Alors les contenus ASMR de partenaires abusifs ont-ils des vertus thérapeuthiques ? Permettent-ils de traiter, en le revivant volontairement, les troubles psy liés à un événement traumatisant ? Difficile à dire. En tout cas, une partie des abonné.es semble le penser et remercie les vidéastes de leur travail précieux, qui leur permet d’avancer après avoir souffert de violence domestique.

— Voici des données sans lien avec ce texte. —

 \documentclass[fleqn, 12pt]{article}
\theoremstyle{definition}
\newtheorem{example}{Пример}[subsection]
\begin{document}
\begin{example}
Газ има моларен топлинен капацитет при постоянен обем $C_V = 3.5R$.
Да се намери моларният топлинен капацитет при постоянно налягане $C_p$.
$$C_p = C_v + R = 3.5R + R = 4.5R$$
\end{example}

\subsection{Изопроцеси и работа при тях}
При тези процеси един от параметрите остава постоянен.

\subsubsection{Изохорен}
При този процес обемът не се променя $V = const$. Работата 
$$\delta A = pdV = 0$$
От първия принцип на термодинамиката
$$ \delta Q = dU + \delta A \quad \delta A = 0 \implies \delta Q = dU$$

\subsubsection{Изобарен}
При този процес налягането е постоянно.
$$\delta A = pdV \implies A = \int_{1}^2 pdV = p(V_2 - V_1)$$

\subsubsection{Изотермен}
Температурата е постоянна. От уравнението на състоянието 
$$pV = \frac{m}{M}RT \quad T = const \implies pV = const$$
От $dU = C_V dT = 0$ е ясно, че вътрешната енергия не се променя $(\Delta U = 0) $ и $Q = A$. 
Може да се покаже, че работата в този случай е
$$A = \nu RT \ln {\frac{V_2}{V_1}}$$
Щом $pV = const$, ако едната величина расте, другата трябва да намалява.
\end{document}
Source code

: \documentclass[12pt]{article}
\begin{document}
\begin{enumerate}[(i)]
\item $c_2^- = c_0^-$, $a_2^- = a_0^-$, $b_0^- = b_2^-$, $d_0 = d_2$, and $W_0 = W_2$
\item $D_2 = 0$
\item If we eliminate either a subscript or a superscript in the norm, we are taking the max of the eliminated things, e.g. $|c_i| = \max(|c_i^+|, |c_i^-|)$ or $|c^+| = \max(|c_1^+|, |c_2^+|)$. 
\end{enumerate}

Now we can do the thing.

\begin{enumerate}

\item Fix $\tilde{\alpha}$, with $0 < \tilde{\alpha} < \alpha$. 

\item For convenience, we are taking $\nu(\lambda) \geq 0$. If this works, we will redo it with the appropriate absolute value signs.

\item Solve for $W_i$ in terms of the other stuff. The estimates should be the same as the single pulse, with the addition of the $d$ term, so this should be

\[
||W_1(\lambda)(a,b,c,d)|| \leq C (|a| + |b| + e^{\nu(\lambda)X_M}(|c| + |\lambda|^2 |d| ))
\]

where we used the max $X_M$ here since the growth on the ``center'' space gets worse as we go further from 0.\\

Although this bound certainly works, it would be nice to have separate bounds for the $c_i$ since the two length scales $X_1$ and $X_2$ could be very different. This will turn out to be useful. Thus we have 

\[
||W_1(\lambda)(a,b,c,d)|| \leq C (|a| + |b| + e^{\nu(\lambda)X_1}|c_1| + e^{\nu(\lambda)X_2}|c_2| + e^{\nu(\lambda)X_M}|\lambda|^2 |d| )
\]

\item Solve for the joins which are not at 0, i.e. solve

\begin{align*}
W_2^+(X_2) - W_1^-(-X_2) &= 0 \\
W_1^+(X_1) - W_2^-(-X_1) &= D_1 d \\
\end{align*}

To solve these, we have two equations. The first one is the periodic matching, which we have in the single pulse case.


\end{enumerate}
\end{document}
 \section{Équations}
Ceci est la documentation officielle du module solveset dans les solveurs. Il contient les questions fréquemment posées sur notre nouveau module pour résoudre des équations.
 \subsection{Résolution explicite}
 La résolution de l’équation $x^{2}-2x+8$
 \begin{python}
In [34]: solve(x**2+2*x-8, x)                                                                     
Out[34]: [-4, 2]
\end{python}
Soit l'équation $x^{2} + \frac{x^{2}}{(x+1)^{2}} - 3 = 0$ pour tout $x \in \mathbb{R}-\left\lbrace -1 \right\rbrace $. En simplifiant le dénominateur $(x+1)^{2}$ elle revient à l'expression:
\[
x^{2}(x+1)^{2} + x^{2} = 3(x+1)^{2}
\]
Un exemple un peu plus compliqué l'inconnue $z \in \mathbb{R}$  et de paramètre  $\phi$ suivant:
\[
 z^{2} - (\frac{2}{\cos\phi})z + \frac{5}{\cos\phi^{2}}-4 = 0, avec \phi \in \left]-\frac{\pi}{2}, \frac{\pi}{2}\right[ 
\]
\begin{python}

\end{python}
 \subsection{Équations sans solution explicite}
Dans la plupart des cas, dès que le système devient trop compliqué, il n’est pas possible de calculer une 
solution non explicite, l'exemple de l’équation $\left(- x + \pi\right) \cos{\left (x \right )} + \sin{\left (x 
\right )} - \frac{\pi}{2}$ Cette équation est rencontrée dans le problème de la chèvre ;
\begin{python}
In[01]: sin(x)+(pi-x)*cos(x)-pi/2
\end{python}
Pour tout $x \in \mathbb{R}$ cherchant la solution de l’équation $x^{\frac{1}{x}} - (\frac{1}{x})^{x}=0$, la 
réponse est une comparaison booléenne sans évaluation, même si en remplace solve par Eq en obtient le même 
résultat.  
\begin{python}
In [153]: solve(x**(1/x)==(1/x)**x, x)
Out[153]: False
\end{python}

D’ailleurs certains contenus ont presque une vocation pédagogique. Ainsi, après une dizaine de minutes de litanie paternaliste, la vidéo évoquée plus haut (“Coming home late to your angry boyfriend”), prend un virage à 180 degrés et se conclut avec une conversation permettant de redéfinir les contours d’une relation saine. Le narrateur se remet en question, analyse son comportement à l’aune de ses histoires passées et le décrit lui-même comme “irrationnel”, puis il promet de mieux communiquer et de travailler sur ses insécurités à l’avenir. (“Yes, I totally agree, I do think that my past relationships are contributing to my insecurities and my irrational behavior” – Oui, je suis entièrement d’accord. Je pense que mes relations passées contribuent à mes insécurités et mon comportement irrationnel…. “This is the beginning of the end of my insecurities” – C’est le début de la fin de mes insécurités). S’ensuivent de longues minutes d’excuses et de réconfort, au cours desquelles le personnage semble avoir pris la mesure de son attitude problématique.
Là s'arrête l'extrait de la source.